29.8.23

Temos (mesmo) de falar sobre pobreza e exclusão social

Tiago Pereira, opinião, in Observador



Todas as pessoas com doença mental vivem ou viveram em situação de pobreza e exclusão? Não. Mas, não sendo uma inevitabilidade, há uma relação forte com os problemas de saúde mental.


Eu e você sabemos, já o experimentámos. Quando não estamos bem, quando sentimos preocupação, angústia ou ansiedade, falar com alguém sobre o que se passa connosco pode ajudar-nos. Tal e qual pode ajudar-nos ouvir alguém falar sobre como lidou com as suas situações, situações essas que muitas vezes nos são próximas. Ou aceder a informação de qualidade, cientificamente validada e ajustada aos nossos conhecimentos, experiências e necessidades para que possamos melhor reconhecer o que estamos a vivenciar, atribuir-lhe significado e promover mudanças. Para, por vezes com sucesso, desenvolvermos estratégias, incluindo de autocuidado, visando a adaptação a novas situações e a adversidades ou acontecimentos de vida negativos. Temos (mesmo), portanto, de falar sobre saúde mental.
Mas falar sobre saúde mental implica falar também sobre o que a influencia e, muitas vezes, determina. Da pandemia que vivemos ao impacto das novas tecnologias na sociedade e na forma como aprendemos, trabalhamos ou nos relacionamos. Da crise climática e suas consequências, das migrações voluntárias ou forçadas, da guerra que persiste em demasiados territórios pelo Mundo e que voltou à Europa. Da precariedade e das crises socioeconómicas. Da pobreza e exclusão social.

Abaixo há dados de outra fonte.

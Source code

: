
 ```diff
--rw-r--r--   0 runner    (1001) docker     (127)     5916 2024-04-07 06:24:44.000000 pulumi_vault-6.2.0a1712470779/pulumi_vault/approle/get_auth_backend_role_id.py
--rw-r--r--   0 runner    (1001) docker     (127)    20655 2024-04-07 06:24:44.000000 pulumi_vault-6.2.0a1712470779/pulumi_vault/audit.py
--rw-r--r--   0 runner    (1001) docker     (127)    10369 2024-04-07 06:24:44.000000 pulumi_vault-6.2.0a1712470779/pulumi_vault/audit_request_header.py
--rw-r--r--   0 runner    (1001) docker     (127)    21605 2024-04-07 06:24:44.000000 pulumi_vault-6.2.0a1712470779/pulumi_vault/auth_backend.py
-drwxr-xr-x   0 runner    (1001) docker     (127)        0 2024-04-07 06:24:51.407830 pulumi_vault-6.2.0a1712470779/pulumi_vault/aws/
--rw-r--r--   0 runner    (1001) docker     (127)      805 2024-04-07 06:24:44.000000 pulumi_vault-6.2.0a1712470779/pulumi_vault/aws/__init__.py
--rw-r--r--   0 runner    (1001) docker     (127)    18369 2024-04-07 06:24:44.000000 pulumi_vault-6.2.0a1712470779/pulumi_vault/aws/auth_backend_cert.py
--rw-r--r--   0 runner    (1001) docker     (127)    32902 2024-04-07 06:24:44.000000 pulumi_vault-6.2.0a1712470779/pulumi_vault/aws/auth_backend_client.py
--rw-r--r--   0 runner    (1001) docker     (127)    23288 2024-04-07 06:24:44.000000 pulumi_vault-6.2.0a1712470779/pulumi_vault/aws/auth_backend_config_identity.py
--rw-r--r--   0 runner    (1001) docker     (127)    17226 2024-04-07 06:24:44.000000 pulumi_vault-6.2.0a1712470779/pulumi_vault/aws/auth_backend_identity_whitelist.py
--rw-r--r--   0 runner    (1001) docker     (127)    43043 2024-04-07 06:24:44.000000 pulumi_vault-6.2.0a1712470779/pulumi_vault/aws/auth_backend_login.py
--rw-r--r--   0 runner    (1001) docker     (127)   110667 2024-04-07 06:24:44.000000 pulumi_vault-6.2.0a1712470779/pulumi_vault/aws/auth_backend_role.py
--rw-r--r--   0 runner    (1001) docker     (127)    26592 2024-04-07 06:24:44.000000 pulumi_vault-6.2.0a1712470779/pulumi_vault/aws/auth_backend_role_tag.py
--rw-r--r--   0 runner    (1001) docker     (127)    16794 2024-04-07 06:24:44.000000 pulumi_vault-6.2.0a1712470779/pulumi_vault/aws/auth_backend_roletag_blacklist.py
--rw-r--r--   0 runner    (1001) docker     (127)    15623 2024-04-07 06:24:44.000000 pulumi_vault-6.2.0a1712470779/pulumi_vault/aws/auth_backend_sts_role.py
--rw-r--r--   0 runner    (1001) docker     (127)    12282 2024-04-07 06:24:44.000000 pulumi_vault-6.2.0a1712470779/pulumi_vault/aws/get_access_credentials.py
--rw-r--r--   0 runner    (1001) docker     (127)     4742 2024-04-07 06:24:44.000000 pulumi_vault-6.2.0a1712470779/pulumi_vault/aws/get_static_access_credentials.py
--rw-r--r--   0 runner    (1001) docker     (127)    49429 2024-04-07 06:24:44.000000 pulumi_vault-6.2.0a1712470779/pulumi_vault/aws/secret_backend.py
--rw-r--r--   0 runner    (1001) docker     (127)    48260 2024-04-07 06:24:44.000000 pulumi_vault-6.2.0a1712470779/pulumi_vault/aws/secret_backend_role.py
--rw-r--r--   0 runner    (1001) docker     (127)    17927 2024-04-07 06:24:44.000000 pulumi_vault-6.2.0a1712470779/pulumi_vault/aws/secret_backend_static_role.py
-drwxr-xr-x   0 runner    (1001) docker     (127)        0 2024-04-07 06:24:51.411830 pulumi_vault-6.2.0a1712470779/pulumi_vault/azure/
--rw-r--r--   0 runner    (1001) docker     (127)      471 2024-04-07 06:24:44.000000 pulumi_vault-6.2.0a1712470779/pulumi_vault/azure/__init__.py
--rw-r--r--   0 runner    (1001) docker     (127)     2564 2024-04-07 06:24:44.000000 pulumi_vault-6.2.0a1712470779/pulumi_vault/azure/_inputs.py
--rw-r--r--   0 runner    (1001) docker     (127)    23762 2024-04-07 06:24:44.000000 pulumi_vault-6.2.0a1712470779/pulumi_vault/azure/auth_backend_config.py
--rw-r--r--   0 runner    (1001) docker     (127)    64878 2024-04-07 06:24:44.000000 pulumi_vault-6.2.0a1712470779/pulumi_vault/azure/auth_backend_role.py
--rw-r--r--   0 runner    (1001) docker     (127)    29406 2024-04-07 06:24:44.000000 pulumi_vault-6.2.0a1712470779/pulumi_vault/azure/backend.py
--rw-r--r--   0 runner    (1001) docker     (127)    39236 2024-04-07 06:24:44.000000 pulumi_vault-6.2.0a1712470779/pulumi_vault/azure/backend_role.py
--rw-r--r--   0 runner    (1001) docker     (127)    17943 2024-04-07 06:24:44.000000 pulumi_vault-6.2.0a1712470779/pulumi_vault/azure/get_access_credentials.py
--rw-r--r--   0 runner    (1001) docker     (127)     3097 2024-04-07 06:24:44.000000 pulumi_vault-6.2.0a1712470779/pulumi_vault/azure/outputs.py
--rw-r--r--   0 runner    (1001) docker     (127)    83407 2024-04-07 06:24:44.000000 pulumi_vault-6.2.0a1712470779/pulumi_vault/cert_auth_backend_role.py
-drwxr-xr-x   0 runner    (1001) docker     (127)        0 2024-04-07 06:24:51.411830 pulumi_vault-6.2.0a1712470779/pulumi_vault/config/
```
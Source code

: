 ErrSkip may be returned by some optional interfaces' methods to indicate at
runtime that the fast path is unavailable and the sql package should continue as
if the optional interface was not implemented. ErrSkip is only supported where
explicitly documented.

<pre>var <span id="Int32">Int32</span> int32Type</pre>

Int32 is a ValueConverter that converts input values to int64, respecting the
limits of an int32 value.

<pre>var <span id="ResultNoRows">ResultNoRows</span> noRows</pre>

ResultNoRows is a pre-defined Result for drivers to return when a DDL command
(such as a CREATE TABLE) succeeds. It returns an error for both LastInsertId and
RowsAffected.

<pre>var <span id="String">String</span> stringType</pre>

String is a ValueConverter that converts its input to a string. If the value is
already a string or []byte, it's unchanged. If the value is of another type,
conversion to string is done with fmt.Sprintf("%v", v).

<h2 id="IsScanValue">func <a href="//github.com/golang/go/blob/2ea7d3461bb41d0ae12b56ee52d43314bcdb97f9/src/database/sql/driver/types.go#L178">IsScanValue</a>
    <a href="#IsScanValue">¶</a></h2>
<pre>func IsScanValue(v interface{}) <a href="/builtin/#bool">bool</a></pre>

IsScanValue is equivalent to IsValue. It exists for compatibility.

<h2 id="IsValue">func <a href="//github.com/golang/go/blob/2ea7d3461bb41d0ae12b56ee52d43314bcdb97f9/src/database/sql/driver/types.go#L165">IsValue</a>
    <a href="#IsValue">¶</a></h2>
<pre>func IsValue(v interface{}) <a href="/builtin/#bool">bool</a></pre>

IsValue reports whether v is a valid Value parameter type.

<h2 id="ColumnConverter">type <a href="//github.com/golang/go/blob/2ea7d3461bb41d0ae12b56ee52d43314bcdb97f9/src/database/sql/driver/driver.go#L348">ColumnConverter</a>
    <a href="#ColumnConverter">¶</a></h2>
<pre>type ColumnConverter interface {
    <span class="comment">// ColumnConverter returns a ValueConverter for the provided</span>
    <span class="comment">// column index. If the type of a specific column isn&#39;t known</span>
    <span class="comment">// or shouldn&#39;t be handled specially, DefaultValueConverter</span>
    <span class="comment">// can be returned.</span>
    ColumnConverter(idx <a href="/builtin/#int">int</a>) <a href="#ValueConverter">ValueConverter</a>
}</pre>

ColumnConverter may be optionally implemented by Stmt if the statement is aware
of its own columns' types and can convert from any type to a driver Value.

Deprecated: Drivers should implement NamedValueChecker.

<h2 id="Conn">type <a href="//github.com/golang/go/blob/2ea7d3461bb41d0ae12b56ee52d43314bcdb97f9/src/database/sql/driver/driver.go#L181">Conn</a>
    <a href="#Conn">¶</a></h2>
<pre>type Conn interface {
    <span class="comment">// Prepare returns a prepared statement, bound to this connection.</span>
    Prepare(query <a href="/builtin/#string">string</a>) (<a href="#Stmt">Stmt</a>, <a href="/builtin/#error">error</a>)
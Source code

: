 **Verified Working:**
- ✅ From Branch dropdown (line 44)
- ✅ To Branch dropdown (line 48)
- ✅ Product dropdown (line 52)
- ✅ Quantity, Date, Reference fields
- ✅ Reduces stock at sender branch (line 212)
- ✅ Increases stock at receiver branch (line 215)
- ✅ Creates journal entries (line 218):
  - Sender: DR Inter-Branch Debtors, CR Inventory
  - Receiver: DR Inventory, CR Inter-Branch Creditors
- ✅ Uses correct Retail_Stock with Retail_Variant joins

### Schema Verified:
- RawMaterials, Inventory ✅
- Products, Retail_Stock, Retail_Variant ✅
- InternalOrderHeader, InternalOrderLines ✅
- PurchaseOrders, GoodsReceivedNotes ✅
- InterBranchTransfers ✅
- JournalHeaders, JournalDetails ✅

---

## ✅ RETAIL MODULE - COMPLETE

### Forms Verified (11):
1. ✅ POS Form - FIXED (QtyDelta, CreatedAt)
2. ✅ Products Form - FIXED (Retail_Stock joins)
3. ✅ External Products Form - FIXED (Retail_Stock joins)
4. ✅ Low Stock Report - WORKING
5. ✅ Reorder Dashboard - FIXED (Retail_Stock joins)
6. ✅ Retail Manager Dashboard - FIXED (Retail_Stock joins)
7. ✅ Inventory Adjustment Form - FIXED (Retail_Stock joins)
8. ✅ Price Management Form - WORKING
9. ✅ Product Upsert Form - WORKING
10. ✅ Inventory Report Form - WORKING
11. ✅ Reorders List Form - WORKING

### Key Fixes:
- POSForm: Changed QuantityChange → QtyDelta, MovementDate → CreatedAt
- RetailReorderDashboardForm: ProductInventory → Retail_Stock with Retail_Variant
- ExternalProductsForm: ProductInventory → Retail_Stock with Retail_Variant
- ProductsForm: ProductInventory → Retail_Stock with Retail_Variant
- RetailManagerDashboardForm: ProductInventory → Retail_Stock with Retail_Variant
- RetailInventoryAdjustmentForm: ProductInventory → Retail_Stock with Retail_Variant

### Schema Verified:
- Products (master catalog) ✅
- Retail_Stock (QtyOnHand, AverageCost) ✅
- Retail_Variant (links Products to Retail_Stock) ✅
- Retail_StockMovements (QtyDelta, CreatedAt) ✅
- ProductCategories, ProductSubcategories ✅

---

Cresci numa aldeia que, durante muito tempo, via partir pessoas, demasiadas pessoas, e, com elas, “partiam” famílias, relações e a comunidade. Pessoas que, como o meu avô (e depois os meus dois tios), saíam da aldeia e depois do país a pé, boleia aqui, boleia ali, a caminho de diferentes cidades e países, no seu caso de uma Paris onde habitavam mais portuguesas e portugueses do que em qualquer cidade portuguesa. Partiam em busca de romper com uma pobreza destinada a si, à sua geração e às gerações seguintes. De romper com um ciclo de exclusão, por ela potenciado e aprofundado pela falta de liberdade de expressar e viver direitos. Os seus e, naquele caso, os da minha mãe e os meus futuros direitos. Eu sei o quanto a pobreza impacta a possibilidade de saúde, de bem-estar, de autodeterminação. Eu sei o quanto a pobreza e a exclusão limitam e obstaculizam a saúde mental. Eu sei e você sabe-o. Se queremos falar sobre saúde mental, temos (mesmo) de falar sobre pobreza e exclusão social.